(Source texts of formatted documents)
------------------------------------------------------------------------

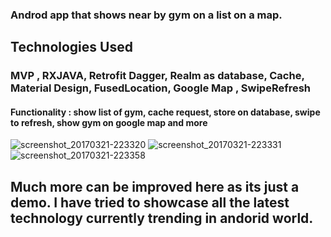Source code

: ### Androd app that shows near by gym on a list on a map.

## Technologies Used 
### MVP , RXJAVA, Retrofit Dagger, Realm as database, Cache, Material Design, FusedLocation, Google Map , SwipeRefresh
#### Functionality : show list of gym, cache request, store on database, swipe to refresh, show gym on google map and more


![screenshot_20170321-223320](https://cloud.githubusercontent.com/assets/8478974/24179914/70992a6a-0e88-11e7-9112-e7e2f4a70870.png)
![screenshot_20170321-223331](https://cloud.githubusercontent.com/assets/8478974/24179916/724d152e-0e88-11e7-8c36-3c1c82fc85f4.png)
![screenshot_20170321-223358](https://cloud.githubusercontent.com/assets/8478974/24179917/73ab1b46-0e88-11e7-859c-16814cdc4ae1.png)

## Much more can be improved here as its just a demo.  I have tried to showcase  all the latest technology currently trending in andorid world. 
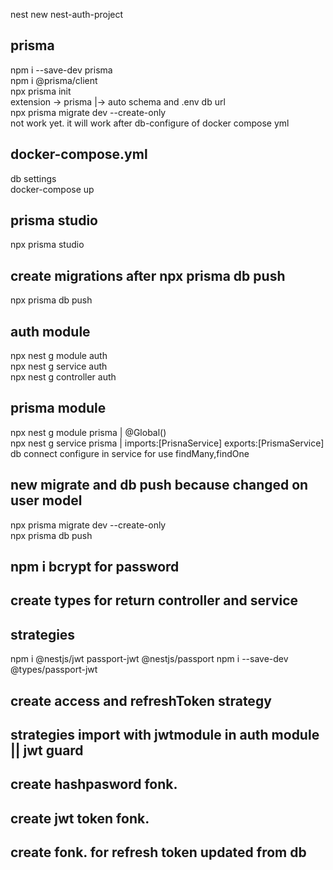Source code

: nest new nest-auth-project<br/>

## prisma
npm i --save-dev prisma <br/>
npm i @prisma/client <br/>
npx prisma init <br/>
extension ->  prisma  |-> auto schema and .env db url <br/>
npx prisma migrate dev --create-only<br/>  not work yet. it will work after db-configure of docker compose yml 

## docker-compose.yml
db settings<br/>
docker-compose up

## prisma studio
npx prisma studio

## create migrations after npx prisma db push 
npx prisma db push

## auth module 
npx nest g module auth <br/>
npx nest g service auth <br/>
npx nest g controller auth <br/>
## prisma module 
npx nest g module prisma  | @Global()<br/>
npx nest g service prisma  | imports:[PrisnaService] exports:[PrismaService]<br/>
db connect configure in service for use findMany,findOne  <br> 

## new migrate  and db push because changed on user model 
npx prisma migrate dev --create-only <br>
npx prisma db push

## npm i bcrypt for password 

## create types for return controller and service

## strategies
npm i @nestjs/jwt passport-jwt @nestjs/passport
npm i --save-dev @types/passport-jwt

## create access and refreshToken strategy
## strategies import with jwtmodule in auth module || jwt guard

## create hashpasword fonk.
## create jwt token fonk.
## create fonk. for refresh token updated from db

------------------------------------------------------------------------

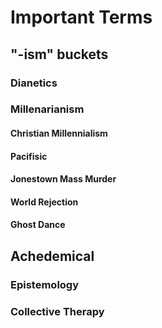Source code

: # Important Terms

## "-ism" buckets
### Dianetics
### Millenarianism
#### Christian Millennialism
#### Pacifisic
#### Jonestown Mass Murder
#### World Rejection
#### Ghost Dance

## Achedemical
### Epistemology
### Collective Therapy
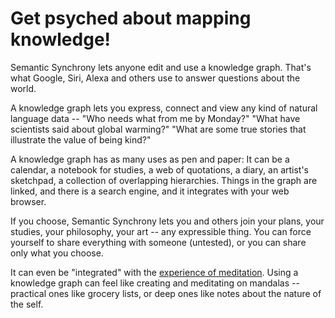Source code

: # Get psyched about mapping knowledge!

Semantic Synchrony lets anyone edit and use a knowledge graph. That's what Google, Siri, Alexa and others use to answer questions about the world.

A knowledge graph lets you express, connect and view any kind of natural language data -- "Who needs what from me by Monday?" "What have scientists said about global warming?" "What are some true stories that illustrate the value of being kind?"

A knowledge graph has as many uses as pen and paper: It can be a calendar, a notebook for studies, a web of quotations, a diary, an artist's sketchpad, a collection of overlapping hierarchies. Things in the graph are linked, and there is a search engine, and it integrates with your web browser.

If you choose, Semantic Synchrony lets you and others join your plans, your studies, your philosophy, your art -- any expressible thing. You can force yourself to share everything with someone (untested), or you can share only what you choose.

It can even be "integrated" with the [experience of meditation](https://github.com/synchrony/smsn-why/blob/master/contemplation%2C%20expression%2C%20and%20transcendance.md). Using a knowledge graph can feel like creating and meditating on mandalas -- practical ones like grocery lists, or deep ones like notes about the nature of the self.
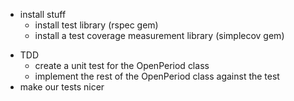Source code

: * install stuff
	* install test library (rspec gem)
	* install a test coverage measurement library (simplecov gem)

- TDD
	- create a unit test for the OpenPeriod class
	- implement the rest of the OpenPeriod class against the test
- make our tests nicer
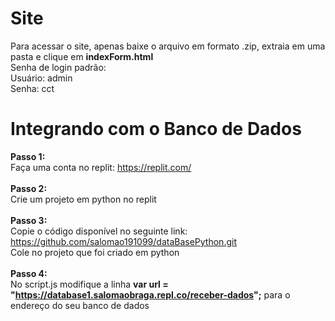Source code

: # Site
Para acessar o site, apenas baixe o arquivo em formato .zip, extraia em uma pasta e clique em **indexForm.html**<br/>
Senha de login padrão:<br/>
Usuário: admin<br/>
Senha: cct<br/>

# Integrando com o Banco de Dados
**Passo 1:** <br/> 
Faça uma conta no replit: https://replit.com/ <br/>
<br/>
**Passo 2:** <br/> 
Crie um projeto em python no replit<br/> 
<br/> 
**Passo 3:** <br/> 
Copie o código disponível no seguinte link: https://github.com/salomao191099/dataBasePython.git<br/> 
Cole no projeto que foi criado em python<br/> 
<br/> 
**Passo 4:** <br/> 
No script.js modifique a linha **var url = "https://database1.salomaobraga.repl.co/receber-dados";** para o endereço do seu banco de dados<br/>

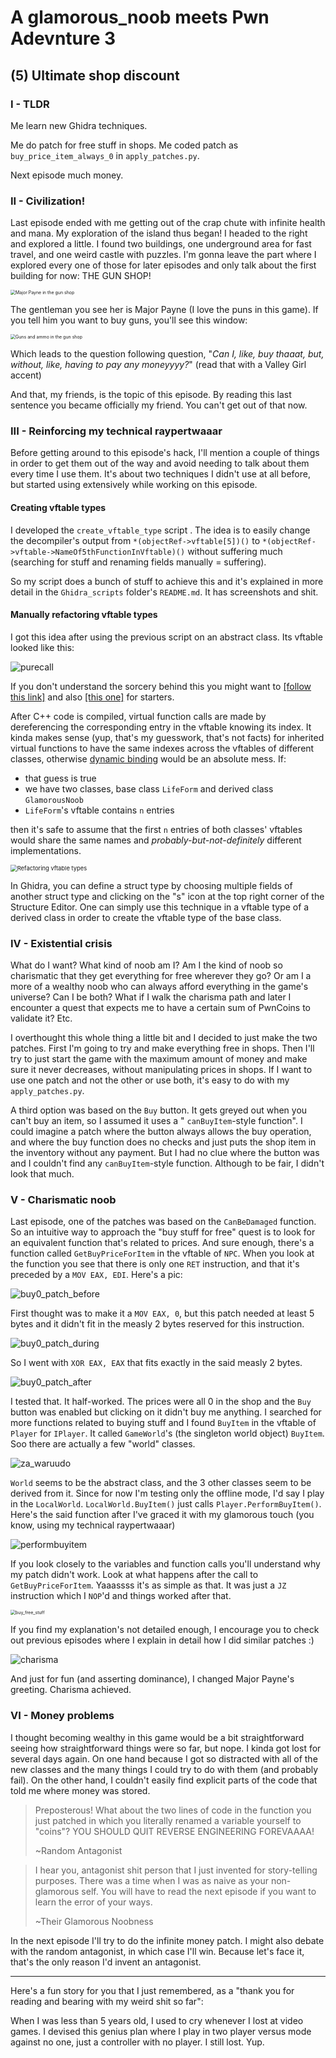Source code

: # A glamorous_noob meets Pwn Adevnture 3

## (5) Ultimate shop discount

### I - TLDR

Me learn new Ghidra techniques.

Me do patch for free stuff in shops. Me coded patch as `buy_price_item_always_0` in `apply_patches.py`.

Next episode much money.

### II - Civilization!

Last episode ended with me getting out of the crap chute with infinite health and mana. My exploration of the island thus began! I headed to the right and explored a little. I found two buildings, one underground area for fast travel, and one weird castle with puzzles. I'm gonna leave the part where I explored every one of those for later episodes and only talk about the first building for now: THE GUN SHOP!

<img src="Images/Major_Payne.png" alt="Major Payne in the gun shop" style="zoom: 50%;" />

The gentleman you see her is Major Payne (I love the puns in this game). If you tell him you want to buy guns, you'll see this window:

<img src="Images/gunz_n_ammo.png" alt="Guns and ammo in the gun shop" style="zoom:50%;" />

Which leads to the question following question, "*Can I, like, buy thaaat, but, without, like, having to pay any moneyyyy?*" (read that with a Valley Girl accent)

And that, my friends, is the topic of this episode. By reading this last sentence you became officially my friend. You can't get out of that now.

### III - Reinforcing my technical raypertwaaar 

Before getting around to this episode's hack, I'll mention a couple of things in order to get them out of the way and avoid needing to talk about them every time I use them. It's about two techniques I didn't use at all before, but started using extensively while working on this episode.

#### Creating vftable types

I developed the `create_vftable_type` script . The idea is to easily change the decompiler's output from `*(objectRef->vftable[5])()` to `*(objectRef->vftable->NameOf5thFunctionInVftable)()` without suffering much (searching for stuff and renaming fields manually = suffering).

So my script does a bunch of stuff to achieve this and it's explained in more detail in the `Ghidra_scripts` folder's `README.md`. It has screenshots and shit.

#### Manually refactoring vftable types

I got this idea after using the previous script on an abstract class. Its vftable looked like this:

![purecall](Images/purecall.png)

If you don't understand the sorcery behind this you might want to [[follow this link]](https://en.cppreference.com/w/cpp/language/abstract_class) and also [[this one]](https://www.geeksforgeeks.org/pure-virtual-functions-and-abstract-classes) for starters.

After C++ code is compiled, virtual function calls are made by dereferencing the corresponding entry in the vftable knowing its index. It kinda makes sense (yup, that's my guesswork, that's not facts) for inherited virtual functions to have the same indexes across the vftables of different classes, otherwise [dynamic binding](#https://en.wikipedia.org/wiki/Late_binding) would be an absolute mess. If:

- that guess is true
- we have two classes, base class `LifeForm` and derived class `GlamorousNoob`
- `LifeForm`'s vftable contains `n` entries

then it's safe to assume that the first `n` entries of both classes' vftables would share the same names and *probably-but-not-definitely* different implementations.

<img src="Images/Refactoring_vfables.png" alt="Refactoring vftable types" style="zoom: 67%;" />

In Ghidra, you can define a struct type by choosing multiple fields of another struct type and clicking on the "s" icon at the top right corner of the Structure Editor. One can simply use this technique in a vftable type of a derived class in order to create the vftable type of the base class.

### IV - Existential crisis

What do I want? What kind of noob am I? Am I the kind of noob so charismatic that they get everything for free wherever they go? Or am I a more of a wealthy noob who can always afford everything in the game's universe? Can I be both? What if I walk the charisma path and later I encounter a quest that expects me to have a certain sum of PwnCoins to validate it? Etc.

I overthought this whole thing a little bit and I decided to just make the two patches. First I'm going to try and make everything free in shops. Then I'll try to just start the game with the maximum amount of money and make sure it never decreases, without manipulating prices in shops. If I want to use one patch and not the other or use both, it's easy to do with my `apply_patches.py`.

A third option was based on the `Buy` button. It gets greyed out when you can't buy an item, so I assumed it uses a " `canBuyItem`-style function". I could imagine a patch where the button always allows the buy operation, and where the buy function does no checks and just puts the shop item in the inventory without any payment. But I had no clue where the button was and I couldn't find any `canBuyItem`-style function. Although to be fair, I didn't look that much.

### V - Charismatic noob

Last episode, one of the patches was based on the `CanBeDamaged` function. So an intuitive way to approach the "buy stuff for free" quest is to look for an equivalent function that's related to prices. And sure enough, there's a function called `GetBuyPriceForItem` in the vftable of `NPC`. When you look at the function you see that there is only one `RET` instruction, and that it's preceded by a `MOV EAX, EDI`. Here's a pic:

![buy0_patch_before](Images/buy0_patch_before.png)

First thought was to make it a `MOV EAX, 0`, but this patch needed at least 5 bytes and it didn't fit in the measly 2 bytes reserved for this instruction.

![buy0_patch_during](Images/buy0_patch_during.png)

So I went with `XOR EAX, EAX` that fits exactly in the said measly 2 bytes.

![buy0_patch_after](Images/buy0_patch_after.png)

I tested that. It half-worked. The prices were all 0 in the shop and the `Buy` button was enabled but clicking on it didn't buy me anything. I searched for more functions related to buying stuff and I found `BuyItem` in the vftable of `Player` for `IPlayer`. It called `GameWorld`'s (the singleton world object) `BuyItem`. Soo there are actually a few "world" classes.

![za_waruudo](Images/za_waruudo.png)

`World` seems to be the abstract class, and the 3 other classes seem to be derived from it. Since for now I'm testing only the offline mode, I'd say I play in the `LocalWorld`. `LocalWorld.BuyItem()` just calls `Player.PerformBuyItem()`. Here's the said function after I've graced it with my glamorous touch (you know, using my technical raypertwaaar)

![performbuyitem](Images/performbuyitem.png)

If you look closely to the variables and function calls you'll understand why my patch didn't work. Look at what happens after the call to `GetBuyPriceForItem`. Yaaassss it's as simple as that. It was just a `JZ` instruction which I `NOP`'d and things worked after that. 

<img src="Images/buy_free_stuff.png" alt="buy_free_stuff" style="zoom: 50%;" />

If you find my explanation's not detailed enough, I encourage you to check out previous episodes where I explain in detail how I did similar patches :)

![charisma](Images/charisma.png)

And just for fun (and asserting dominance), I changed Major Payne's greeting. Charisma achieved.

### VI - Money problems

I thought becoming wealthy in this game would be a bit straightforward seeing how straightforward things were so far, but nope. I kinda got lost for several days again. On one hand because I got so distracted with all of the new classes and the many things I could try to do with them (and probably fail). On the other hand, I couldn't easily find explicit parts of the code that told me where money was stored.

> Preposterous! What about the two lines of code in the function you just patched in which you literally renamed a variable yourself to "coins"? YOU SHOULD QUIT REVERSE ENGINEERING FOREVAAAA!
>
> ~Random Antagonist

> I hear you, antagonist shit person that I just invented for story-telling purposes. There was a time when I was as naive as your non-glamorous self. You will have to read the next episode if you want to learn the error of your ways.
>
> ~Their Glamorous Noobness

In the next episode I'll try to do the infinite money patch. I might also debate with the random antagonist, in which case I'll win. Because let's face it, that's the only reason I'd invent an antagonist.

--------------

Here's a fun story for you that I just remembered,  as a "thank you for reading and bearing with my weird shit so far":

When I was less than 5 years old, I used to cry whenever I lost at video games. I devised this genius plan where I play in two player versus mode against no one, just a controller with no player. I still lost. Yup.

------------------------------------------------------------------------

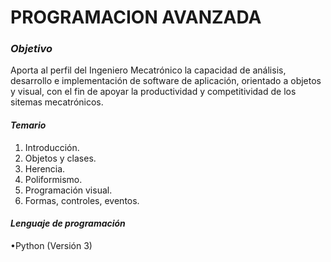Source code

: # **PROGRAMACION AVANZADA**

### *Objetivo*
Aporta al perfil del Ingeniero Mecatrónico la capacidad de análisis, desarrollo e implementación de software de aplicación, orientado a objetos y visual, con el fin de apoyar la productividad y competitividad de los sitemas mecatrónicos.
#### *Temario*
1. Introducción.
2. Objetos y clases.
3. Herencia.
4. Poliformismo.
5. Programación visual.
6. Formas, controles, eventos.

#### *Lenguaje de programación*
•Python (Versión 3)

------------------------------------------------------------------------

Above are records with pictures. Reproduce exactly only the lines from the line with "## Achedemical" through the line with "Semantic Synchrony lets anyone", both ends included, and leave the pictures out.

== RESPONSE BELOW ==
## Achedemical
### Epistemology
### Collective Therapy
Source code

: # Get psyched about mapping knowledge!

Semantic Synchrony lets anyone edit and use a knowledge graph. That's what Google, Siri, Alexa and others use to answer questions about the world.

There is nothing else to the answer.